Сколько же их проходит передо мной — переменившихся, утративших память, благоденствующих, залитых неоновым светом рекламы. У них иная поступь — отличная от моей, под стать им и это кафе, которое не узнать, да и город сам тоже. Они не узнают меня, не хотят узнавать. За исключением разве одного или двух, которые эдак пухлой ладошкой по плечу — привет, мол, дружище, и прощай. Между ними и мной — как пропасть — восемнадцать ступеней роскошного загородного клуба. Я переворачиваю страницу за страницей. Чредой уходят вдаль годы — смелых надежд, счастливых предзнаменований, и вместе с ними годы пустопорожние, в ничто обратившие все эти надежды и предзнаменования. Ах, если б можно было, горестно думается мне, запустить пальцы в прошлое да и сложить из перемешавшихся кусочков забытую детскую головоломку! Но ящика с игрушками нет уже и в помине, и вообще кто знает, куда деваются все эти лошадки из папье-маше, оловянные солдатики и деревянные мечи? Да, нам нравилось рядиться в разные одежды, но ведь это было лишь понарошку. Мы не меняли вместе с ними привязанностей, не теряли представления о том, что можно и чего нельзя, не утрачивали чувства долга. Или мы были чем-то обделены? А может, наоборот, чем-то наделены сверх меры? Порой на память мне невольно приходит Рильке. Смерть — вот расплата за скоротечное благо молодости, с молодостью заодно сгинут и все наши тайны. Воистину не оборачивайся назад, а то станешь соляным столпом. И всего-то за пять песо. Причем два из них — чаевые».
«Пепе увлекается не только коммерческим правом, ему вообще нравится теоретизировать. Он окликнул меня сегодня при выходе из собора, и мы вместе пошли прогуляться в сторону президентского дворца. Кажется, нет ничего, в чем бы он ни изверился, а ему все неймется: каких-нибудь пол квартала понадобилось, чтоб сочинить новую теорию. Дескать, не будь он мексиканец — не верить ему в Христа, и не смотри, мол, на меня так, разве это не очевидно? Являются испанцы и говорят тебе: возлюби-де бога мертвого, кровию изошедшего, с отверстое под ребрами раной, на кресте распятого. В жертву принесенного. На Голгофу возведенного. Что, спрашивается, может быть естественней этого, ближе твоему мироощущению и привычкам, всему твоему естеству? А теперь вообрази себе, что Мексику покорили, скажем, буддисты или мусульмане. Укладывается, например, у тебя в голове, чтобы наши индейцы поклонялись человеку, умершему от несварения желудка? Ну а божеству, которому мало, чтоб ему себя приносили в жертву, и требующему, чтобы выдирали из груди сердце, — как тут не послать, черт побери, этого самого Уицилопочтли куда подальше! В своей горячей, сокровенной, жертвенной, обрядовой сути христианство сделалось лишь органичным продолжением древних индейских верований. Зато такие стороны его, как сострадание, любовь к ближнему и другая щека, не привились. У нас в Мексике все к одному сводится: надобно человека убить, дабы ему поверить».

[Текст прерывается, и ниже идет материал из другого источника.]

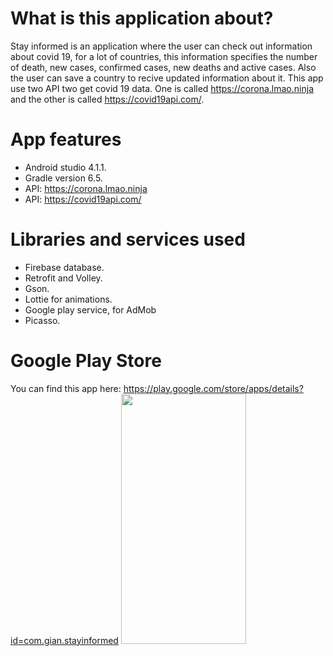 # What is this application about?
Stay informed is an application where the user can check out information about covid 19, for a lot of countries, this information specifies the number of death, new cases, confirmed cases, new deaths and active cases. Also the user can save a country to recive updated information about it. This app use two API two get covid 19 data. One is called https://corona.lmao.ninja and the other is called https://covid19api.com/.

# App features

* Android studio 4.1.1.
* Gradle version 6.5.
* API: https://corona.lmao.ninja
* API: https://covid19api.com/

# Libraries and services used

* Firebase database.
* Retrofit and Volley.
* Gson.
* Lottie for animations.
* Google play service, for AdMob
* Picasso.

# Google Play Store
You can find this app here: https://play.google.com/store/apps/details?id=com.gian.stayinformed
<img src="https://user-images.githubusercontent.com/59579790/117869553-4f838500-b271-11eb-84d5-458730d6529e.png" width="200" height="400" />
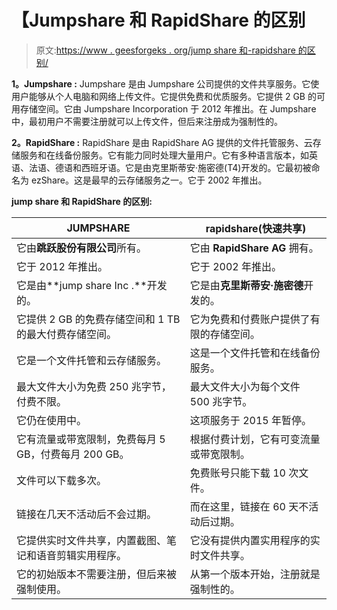 # 【Jumpshare 和 RapidShare 的区别

> 原文:[https://www . geesforgeks . org/jump share 和-rapidshare 的区别/](https://www.geeksforgeeks.org/difference-between-jumpshare-and-rapidshare/)

**1。Jumpshare :**
Jumpshare 是由 Jumpshare 公司提供的文件共享服务。它使用户能够从个人电脑和网络上传文件。它提供免费和优质服务。它提供 2 GB 的可用存储空间。它由 Jumpshare Incorporation 于 2012 年推出。在 Jumpshare 中，最初用户不需要注册就可以上传文件，但后来注册成为强制性的。

**2。RapidShare :**
RapidShare 是由 RapidShare AG 提供的文件托管服务、云存储服务和在线备份服务。它有能力同时处理大量用户。它有多种语言版本，如英语、法语、德语和西班牙语。它是由克里斯蒂安·施密德(T4)开发的。它最初被命名为 ezShare。这是最早的云存储服务之一。它于 2002 年推出。

**jump share 和 RapidShare 的区别:**

<center>

| JUMPSHARE | rapidshare(快速共享) |
| --- | --- |
| 它由**跳跃股份有限公司**所有。 | 它由 **RapidShare AG** 拥有。 |
| 它于 2012 年推出。 | 它于 2002 年推出。 |
| 它是由**jump share Inc .**开发的。 | 它是由**克里斯蒂安·施密德**开发的。 |
| 它提供 2 GB 的免费存储空间和 1 TB 的最大付费存储空间。 | 它为免费和付费账户提供了有限的存储空间。 |
| 它是一个文件托管和云存储服务。 | 这是一个文件托管和在线备份服务。 |
| 最大文件大小为免费 250 兆字节，付费不限。 | 最大文件大小为每个文件 500 兆字节。 |
| 它仍在使用中。 | 这项服务于 2015 年暂停。 |
| 它有流量或带宽限制，免费每月 5 GB，付费每月 200 GB。 | 根据付费计划，它有可变流量或带宽限制。 |
| 文件可以下载多次。 | 免费账号只能下载 10 次文件。 |
| 链接在几天不活动后不会过期。 | 而在这里，链接在 60 天不活动后过期。 |
| 它提供实时文件共享，内置截图、笔记和语音剪辑实用程序。 | 它没有提供内置实用程序的实时文件共享。 |
| 它的初始版本不需要注册，但后来被强制使用。 | 从第一个版本开始，注册就是强制性的。 |

</center> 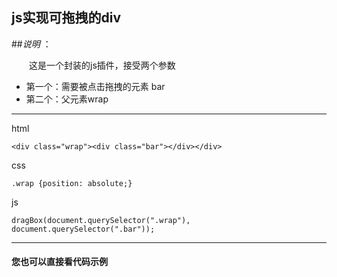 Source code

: ## js实现可拖拽的div ##


##_说明_ ：

&emsp;&emsp;这是一个封装的js插件，接受两个参数

* 第一个：需要被点击拖拽的元素 bar
* 第二个：父元素wrap 


---
html

`<div class="wrap"><div class="bar"></div></div>`




css

`.wrap {position: absolute;}`



js

`dragBox(document.querySelector(".wrap"), document.querySelector(".bar"));`




***
#### 您也可以直接看代码示例 ###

«Пепе знает про мое давнее — с молодых лет еще — увлечение индейским искусством. Я коллекционирую статуэтки, идолов, керамику. Конец недели провожу обычно в Тлашкале либо в Теотиуакане. Видно, поэтому он не упустит случая связать свою очередную теорию — одну из тех, что разрабатывает в расчете на меня, — с этим моим пристрастием. Само собой разумеется, я давно разыскиваю приличную копию Чак Мооля, и вот сегодня Пепе сообщает мне, будто в Лагунилье в какой-то лавчонке продается каменный Чак Моол, и вроде бы задешево. В воскресенье же еду».
«На службе один шутник подцветил красным воду в графине, и это, разумеется, нарушило нормальный ход занятий. Я вынужден был доложить о случившемся управляющему, но тот лишь до слез рассмеялся. Виновник не преминул, конечно, воспользоваться таким оборотом дела и сыпал весь день на мой счет шуточками, и все по поводу злосчастного графина. Как там мой Ч.!..»
«Все сегодняшнее воскресенье ушло на поездку в Лагунилью. Нашел Чак Мооля в той самой лавчонке, о которой сказал мне Пепе. Вещь превосходная, в натуральную величину, и, хотя лавочник божится, что она подлинная, я в это не очень-то верю. Камень обычный, но скульптура тем не менее величественная и поза изящная. Негодный торгаш вымазал Чак Моолю томатным соусом брюхо, дабы убедить туристов в что ни на есть кровавой доподлинности изваяния».